TiN/Si3N4界面结构对Ti-Si-N纳米晶复合膜力学性能的影响

采用多层膜模拟的方法研究了Ti-Si-N纳米晶复合膜中Si3N4界面相的存在方式，以探讨纳米晶复合膜的超硬机制。研究结果表明：Si3N4层厚对TiN／Si3N4多层膜的微结构和力学性能有重要影响。当Si3N4层厚小于0．7nm时，因TiN晶体的“模板效应”，原为非晶态的Si3N4晶化，并反过来促进TiN的晶体生长，从而使多层膜呈现TiN层和Si3N4层择优取向的共格外延生长。相应地，多层膜产生硬度和弹性模量升高的超硬效应，最高硬度和弹性模量分别为34．0GPa和352GPa．当层厚大于1．3nm后，Si3N4呈现非晶态，多层膜中TiN晶体的生长受到Si3N4非晶层的阻碍而形成纳米晶，薄膜的硬度和弹性模量亦随之下降。由此可得，Ti-Si-N纳米晶复合膜的强化与多层膜中2层不同模量调制层共格外延生长产生的超硬效应相同。
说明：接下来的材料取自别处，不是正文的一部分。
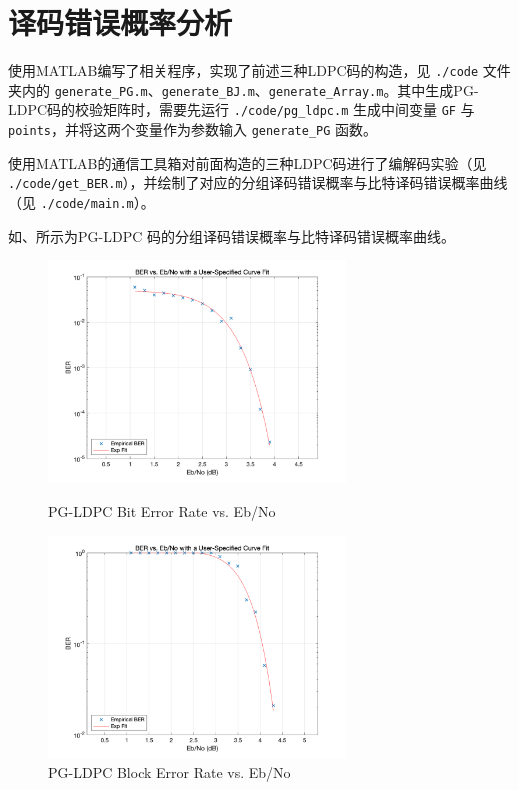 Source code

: \documentclass[lang=cn,11pt,a4paper,numbers]{elegantpaper}
\begin{document}
\section{译码错误概率分析}

使用MATLAB编写了相关程序，实现了前述三种LDPC码的构造，见 \lstinline{./code} 文件夹内的 \lstinline{generate_PG.m}、\lstinline{generate_BJ.m}、\lstinline{generate_Array.m}。其中生成PG-LDPC码的校验矩阵时，需要先运行 \lstinline{./code/pg_ldpc.m} 生成中间变量 \lstinline{GF} 与 \lstinline{points}，并将这两个变量作为参数输入 \lstinline{generate_PG} 函数。

使用MATLAB的通信工具箱对前面构造的三种LDPC码进行了编解码实验（见 \lstinline{./code/get_BER.m}），并绘制了对应的分组译码错误概率与比特译码错误概率曲线（见 \lstinline{./code/main.m}）。

如、所示为PG-LDPC 码的分组译码错误概率与比特译码错误概率曲线。

\begin{figure}[htbp]
\begin{minipage}[t]{0.5\linewidth}
\centering
\includegraphics[width=3.1in]{figure/pg_bit_er.png}
\caption{PG-LDPC Bit Error Rate vs. Eb/No}
\label{fig:pg_bit_er}
\end{minipage}%
\begin{minipage}[t]{0.5\linewidth}
\centering
\includegraphics[width=3.1in]{figure/pg_block_er.png}
\caption{PG-LDPC Block Error Rate vs. Eb/No}
\label{fig:pg_block_er}
\end{minipage}
\end{figure}
\end{document}
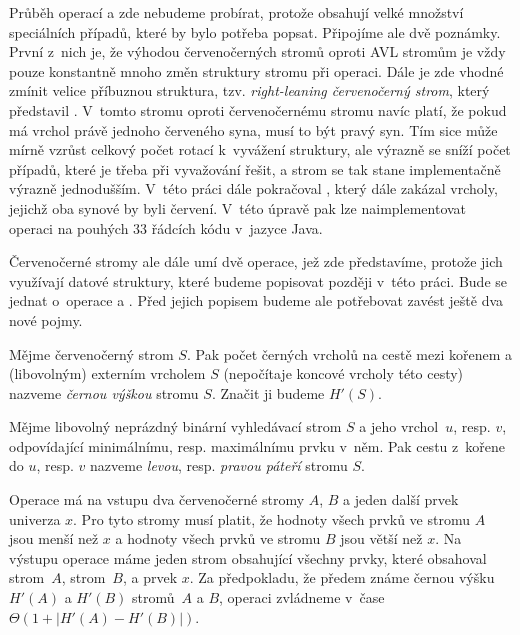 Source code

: Průběh operací  a  zde nebudeme probírat, protože obsahují velké
množství speciálních případů, které by bylo potřeba popsat. Připojíme ale
dvě poznámky. První z~nich je, že výhodou červenočerných stromů oproti AVL
stromům je vždy pouze konstantně mnoho změn struktury stromu při operaci. Dále je zde
vhodné zmínit velice příbuznou struktura, tzv.
\emph{right-leaning červenočerný strom}, který představil \citet{rightleaning}.
V~tomto stromu oproti červenočernému stromu navíc platí, že pokud má vrchol právě jednoho červeného syna,
musí to být pravý syn. Tím sice může mírně vzrůst celkový počet rotací
k~vyvážení struktury, ale výrazně se sníží počet případů, které je třeba při
vyvažování řešit, a strom se tak stane implementačně výrazně jednodušším. V~této
práci dále pokračoval \citet{leftleaning}, který dále zakázal vrcholy, jejichž
oba synové by byli červení. V~této úpravě pak lze naimplementovat operaci
 na pouhých 33 řádcích kódu v~jazyce Java.    

Červenočerné stromy ale dále umí dvě operace, jež zde představíme, protože
jich využívají datové struktury, které budeme popisovat později v~této práci. Bude se jednat o~operace \emph{} a \emph{}.
Před jejich popisem budeme ale potřebovat zavést ještě dva nové pojmy.

\begin{definice}
Mějme červenočerný strom $S$. Pak počet černých vrcholů na cestě mezi kořenem a (libovolným) externím vrcholem $S$ (nepočítaje koncové vrcholy této cesty) nazveme \emph{černou výškou} stromu $S$. Značit ji budeme $H'(S)$.
\end{definice}


\begin{definice}
Mějme libovolný neprázdný binární vyhledávací strom $S$ a jeho vrchol~$u$, resp. $v$, odpovídající minimálnímu, resp. maximálnímu prvku v~něm. Pak cestu z~kořene do $u$, resp. $v$ nazveme \emph{levou}, resp. \emph{pravou páteří} stromu $S$.
\end{definice}

Operace  má na vstupu dva červenočerné
stromy $A$, $B$ a jeden další prvek univerza $x$. Pro tyto stromy musí platit,
že hodnoty všech prvků ve stromu $A$ jsou menší než $x$ a hodnoty všech prvků
ve stromu $B$ jsou větší než $x$. Na výstupu operace  máme jeden strom
obsahující všechny prvky, které obsahoval strom~$A$, strom~$B$, a prvek $x$. Za
předpokladu, že předem známe černou výšku $H'(A)$ a $H'(B)$ stromů~$A$
a $B$, operaci  zvládneme v~čase $\Theta(1+|H'(A) -
H'(B)|)$.

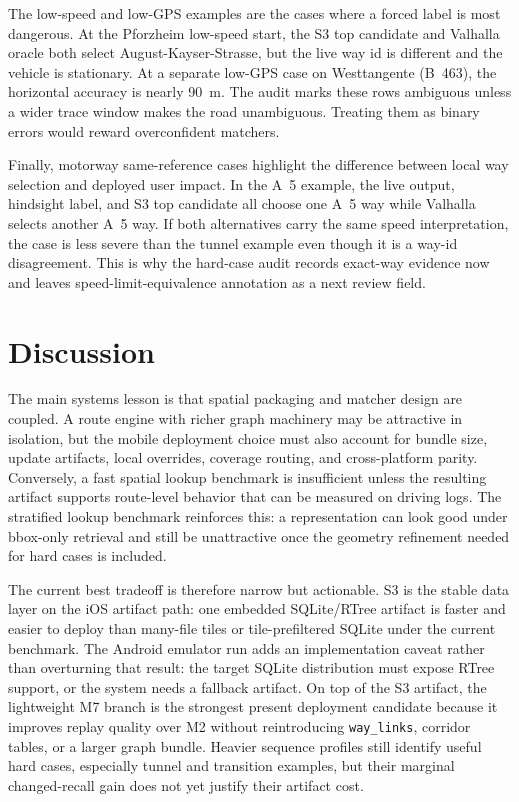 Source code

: \documentclass[sigconf]{acmart}
\begin{document}
The low-speed and low-GPS examples are the cases where a forced label is most dangerous. At the Pforzheim low-speed start, the S3 top candidate and Valhalla oracle both select August-Kayser-Strasse, but the live way id is different and the vehicle is stationary. At a separate low-GPS case on Westtangente (B~463), the horizontal accuracy is nearly \SI{90}{m}. The audit marks these rows ambiguous unless a wider trace window makes the road unambiguous. Treating them as binary errors would reward overconfident matchers.

Finally, motorway same-reference cases highlight the difference between local way selection and deployed user impact. In the A~5 example, the live output, hindsight label, and S3 top candidate all choose one A~5 way while Valhalla selects another A~5 way. If both alternatives carry the same speed interpretation, the case is less severe than the tunnel example even though it is a way-id disagreement. This is why the hard-case audit records exact-way evidence now and leaves speed-limit-equivalence annotation as a next review field.

\section{Discussion}

The main systems lesson is that spatial packaging and matcher design are coupled. A route engine with richer graph machinery may be attractive in isolation, but the mobile deployment choice must also account for bundle size, update artifacts, local overrides, coverage routing, and cross-platform parity. Conversely, a fast spatial lookup benchmark is insufficient unless the resulting artifact supports route-level behavior that can be measured on driving logs. The stratified lookup benchmark reinforces this: a representation can look good under bbox-only retrieval and still be unattractive once the geometry refinement needed for hard cases is included.

The current best tradeoff is therefore narrow but actionable. S3 is the stable data layer on the iOS artifact path: one embedded SQLite/RTree artifact is faster and easier to deploy than many-file tiles or tile-prefiltered SQLite under the current benchmark. The Android emulator run adds an implementation caveat rather than overturning that result: the target SQLite distribution must expose RTree support, or the system needs a fallback artifact. On top of the S3 artifact, the lightweight M7 branch is the strongest present deployment candidate because it improves replay quality over M2 without reintroducing \texttt{way\_links}, corridor tables, or a larger graph bundle. Heavier sequence profiles still identify useful hard cases, especially tunnel and transition examples, but their marginal changed-recall gain does not yet justify their artifact cost.
\end{document}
The Influence of TiN/Si3N4 Interfacial Structure on the Mechanical Properties of Ti-Si-N Nanocomposite Film

The structure of interface phase of Si3N4 in Ti-Si-N nanocomposite films were studied by a simulation based on TiN/Si3N4 nanomultilayers, in order to disclose the superhard mechanism of composite films. The results show that the Si3N4 layer thickness has great influence on the microstructure and mechanical properties of TiN/Si3N4 nanomultilayers. Because of the template effect of TiN, Si3N4 can form crystalline structure when Si3N4 layer thickness is less than 0.7 nm. Then the crystals can promote the growth of TiN, which results in that the film forms epitaxial coherent superlattice. Correspondingly, the hardness and elastic modulus of the films are obviously enhanced and reach the maximum values of 34. 0 and 352 GPa, respectively. When its thickness is larger than 1.3 nm, Si3N4 exists as amorphous structure and prevents TiN from epitaxial coherent growth, which decreases the hardness and elastic modulus of the multilayers. In conclusion, Ti-Si-N composite films have the same strengthening mechanism as the superhard nanomultilayers consisting of two modulation layers with different modulus.